Un voyage en Turquie et en Israël, à la mi-décembre, m'a bien fait comprendre la position étonnamment faible de simple Premier ministre dans les deux pays. Si les principales institutions qui composent « l'establishment » sont contre l'homme qui est au sommet, comme c'est le cas actuellement avec les deux, Necmettin Erbakan et Benyamin Netanyahu, alors il n'ira pas très loin. Dans le premier cas, cette situation me plaît beaucoup, dans le dernier cas, nettement moins.
La Turquie . Erbakan a couronné une carrière de trois décennies, cet été, en devenant Premier ministre de la Turquie. Musulman fondamentaliste qui rejette presque tous les principes à la base de l'Etat turc tel que fondé il y a 70 ans par Kemal Atatürk, il a travaillé à l'intérieur du système. Bien qu'il ait obtenu un cinquième seulement du vote populaire lors des élections il y a un an, il a eu une majorité relative nette et est maintenant un pilier dans le gouvernement de coalition. Il est entré en fonctions porteur d'un programme ambitieux mais il a été contrecarré presque à chaque fois par le fait que presque toute l'élite de la Turquie- ses intellectuels, chefs d'entreprise, fonctionnaires, officiers militaires -souscrit aux principes laïques associés à Atatürk.
Si on combine cela avec le fait que le président Sulayman Demirel et son associée dans la coalition, Tansu çiller, sont laïcs tous les deux, ceci rend extrêmement difficile pour Erbakan d'effectuer le type de transformation auquel il aspire pour la société turque. Ainsi il garde le portrait officiel d'Atatürk
dans son bureau. Il se sent obligé de signer un accord de technologie militaire avec Israël, alors même qu'il dépeint Israël comme un ennemi de son pays. Mais peut-être le plus symbolique de son incapacité à effectuer un programme fondamentaliste, c'est qu'à deux occasions depuis son arrivée au pouvoir ( en août et décembre) il a signé des ordres de licencier des dirigeants des forces armées pour activités religieuses fondamentalistes , en d'autres termes pour le partage de ses propres croyances !
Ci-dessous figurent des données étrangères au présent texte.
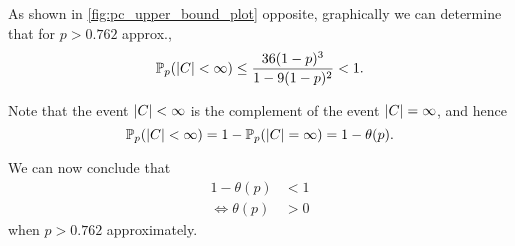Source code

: \documentclass[a4paper, 12pt]{article}
\begin{document}


As shown in \cref{fig:pc_upper_bound_plot} opposite, graphically we can determine that for $p > 0.762$ approx., \[\mathbb{P}_p(\lvert C \rvert < \infty) \leq \frac{36(1 - p)^3}{1 - 9(1 - p)^2} < 1.\]

Note that the event $\lvert C \rvert < \infty$ is the complement of the event $\lvert C \rvert = \infty$, and hence
\[
    \mathbb{P}_p(\lvert C \rvert < \infty) = 1 - \mathbb{P}_p(\lvert C \rvert = \infty) = 1 - \theta(p).
\]

We can now conclude that
\begin{align*}
    1 - \theta(p) &< 1\\
    \iff \theta(p) &> 0
\end{align*}
when $p > 0.762$ approximately.

\end{document}

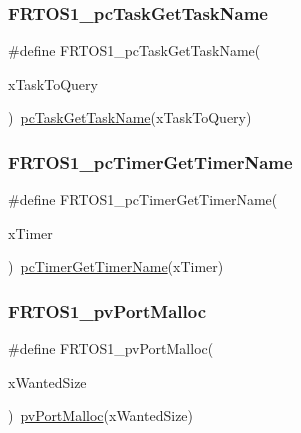 \subsubsection{\texorpdfstring{F\+R\+T\+O\+S1\+\_\+pc\+Task\+Get\+Task\+Name}{FRTOS1\_pcTaskGetTaskName}}
{\footnotesize\ttfamily \#define F\+R\+T\+O\+S1\+\_\+pc\+Task\+Get\+Task\+Name(\begin{DoxyParamCaption}\item[{}]{x\+Task\+To\+Query }\end{DoxyParamCaption})~\hyperlink{_free_r_t_o_s_8h_a626c65afa49005d067495a6cdaace885}{pc\+Task\+Get\+Task\+Name}(x\+Task\+To\+Query)}

\mbox{\label{group___f_r_t_o_s1__module_ga24e3ac503fa0d8a6b279b2f268b903bf}} 
\subsubsection{\texorpdfstring{F\+R\+T\+O\+S1\+\_\+pc\+Timer\+Get\+Timer\+Name}{FRTOS1\_pcTimerGetTimerName}}
{\footnotesize\ttfamily \#define F\+R\+T\+O\+S1\+\_\+pc\+Timer\+Get\+Timer\+Name(\begin{DoxyParamCaption}\item[{}]{x\+Timer }\end{DoxyParamCaption})~\hyperlink{_free_r_t_o_s_8h_a870358d5faa01a5290705b073de220ca}{pc\+Timer\+Get\+Timer\+Name}(x\+Timer)}

\mbox{\label{group___f_r_t_o_s1__module_ga142a1a9cfad95cf49afe6405ee62c89d}} 
\subsubsection{\texorpdfstring{F\+R\+T\+O\+S1\+\_\+pv\+Port\+Malloc}{FRTOS1\_pvPortMalloc}}
{\footnotesize\ttfamily \#define F\+R\+T\+O\+S1\+\_\+pv\+Port\+Malloc(\begin{DoxyParamCaption}\item[{}]{x\+Wanted\+Size }\end{DoxyParamCaption})~\hyperlink{portable_8h_a237d63f90b28e0950bd86f76815cd6e3}{pv\+Port\+Malloc}(x\+Wanted\+Size)}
Compte-tenu d'une opposition farouche à Erbakan qui se manifeste à travers les institutions de premier plan du pays, il semble probable qu'il ne pourra effectuer une transformation du pays qu'en restant au pouvoir de nombreuses années et en oeuvrant lentement pour créer un contre-establishment qui puisse prendre le relais de l'establishment existant. Faute de cela, son règne aura probablement peu d'effet durable.
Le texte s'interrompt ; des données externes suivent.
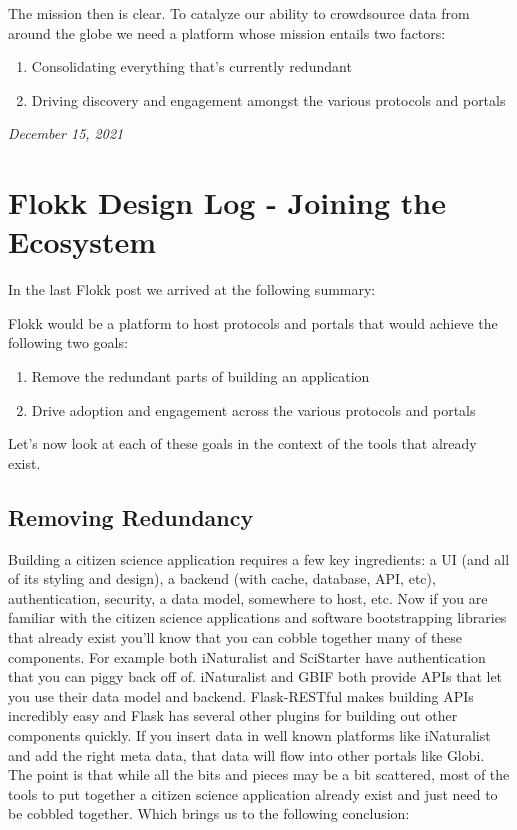 \documentclass[10pt,a5paper]{book}
\begin{document}
The mission then is clear. To catalyze our ability to crowdsource data from around the globe we need a platform whose mission entails two factors:

\begin{enumerate}
\item Consolidating everything that’s currently redundant
\item Driving discovery and engagement amongst the various protocols and portals
\end{enumerate}


\textit{December 15, 2021}

\section{Flokk Design Log - Joining the Ecosystem}
In the last Flokk post we arrived at the following summary:


Flokk would be a platform to host protocols and portals that would achieve the following two goals:
\begin{enumerate}
\item Remove the redundant parts of building an application
\item Drive adoption and engagement across the various protocols and portals
\end{enumerate}

Let's now look at each of these goals in the context of the tools that already exist.

\subsection{Removing Redundancy}
Building a citizen science application requires a few key ingredients: a UI (and all of its styling and design), a backend (with cache, database, API, etc), authentication, security, a data model, somewhere to host, etc. Now if you are familiar with the citizen science applications and software bootstrapping libraries that already exist you'll know that you can cobble together many of these components. For example both iNaturalist and SciStarter have authentication that you can piggy back off of. iNaturalist and GBIF both provide APIs that let you use their data model and backend. Flask-RESTful makes building APIs incredibly easy and Flask has several other plugins for building out other components quickly. If you insert data in well known platforms like iNaturalist and add the right meta data, that data will flow into other portals like Globi. The point is that while all the bits and pieces may be a bit scattered, most of the tools to put together a citizen science application already exist and just need to be cobbled together. Which brings us to the following conclusion:\linebreak
\end{document}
Israël. Benyamin Netanyahu est loin d'offrir une alternative aussi radicale à l'ordre existant. Néanmoins, il fait face à un establishment qui est autant contre lui que l'establishment turc l'est contre Erbakan et l'establishment a réussi à le plier à sa volonté. Netanyahu est même devenu le fidèle exécuteur des Accords d'Oslo alors qu'il pestait contre avec tant de véhémence avant d'entrer en fonction. Il répond simplement à contrecoeur et a moins de mérite à le faire.
Même accepter Oslo ne lui sert pas beaucoup car l'establishment l'accuse pratiquement pour tout ce qui ne va pas dans son gouvernement. Cela est apparu clairement fin septembre 1996, avec la réponse de Shimon Péres, aujourd'hui chef de l'opposition, à la violence palestinienne qui a accompagné l'ouverture du tunnel à Jerusalem. Pérès a déclaré que « la situation actuelle a été causée par une politique erronée du gouvernement [israélien] » et cela a ouvert la saison de la traque contre Netanyahu ; le président Clinton et la majeure partie du monde (à l'exception notable mais maintenant inutile de Bob Dole), ont suivi le courant faisant retomber la faute de la violence sur le parti Likoud.
L'élite s'est moquée de presque tous les aspects des services du Premier ministre Netanyahu, depuis le grand et important (ralentissement économique) jusqu'au trivial (ses espoirs de créer une version israélienne de camelot). En particulier, l'establishment met l'accent sur les tensions qui ont surgi entre Netanyahu et d'autres partenaires de la coalition, les chefs de la sécurité, Yasser Arafat, les Etats arabes, les Européens, le gouvernement des Etats-Unis. Lorsque de nouvelles violences éclatent, on les lui reprochera à coup sûr.
Il est intéressant de noter que Netanyahu lui-même reconnaît la profondeur de cette opposition. Lorsqu'on lui a demandé dans une interview par Ha'aretz ( souvent appelé le New York Times d'Israël) pourquoi il s'agissait comme s'il était encore dans l'opposition, il a répondu : « L'opposition que je rencontre me rappelle la façon dont la nomenklatura de l'ancien régime agissait. Il y a certainement là une tentative pour nier la légitimité de la nouvelle administration, pour discréditer le gouvernement et me déligitimer..Nous sommes confrontés à une situation de monolithisme idéologique, peut-être même de tyrannie idéologique.
Bien que Netanyahu ait des avantages importants par rapport à Erbakan ( une base beaucoup plus large de soutien électoral, un programme beaucoup moins radical à mettre en œuvre), il ne semble pas non plus susceptible d'atteindre ses objectifs, à moins qu'il ne parvienne à créer un contre-establishment. Dans la même interview accordée à Ha'aretz, il expose ses plans pour faire exactement ceci : « J'ai l'intention d'aider à établir un fonds en Israël sur le modèle du fonds Adenauer en vue de mettre en place un certain nombre de centres de recherche qui ne seront pas contrôlés par le gouvernement, mais qui créeront une vraie concurrence idéologique en Israël. ». Mais, comme dans le cas turc, cela est susceptible de prendre un certain temps, et semble donc être une perspective peu probable.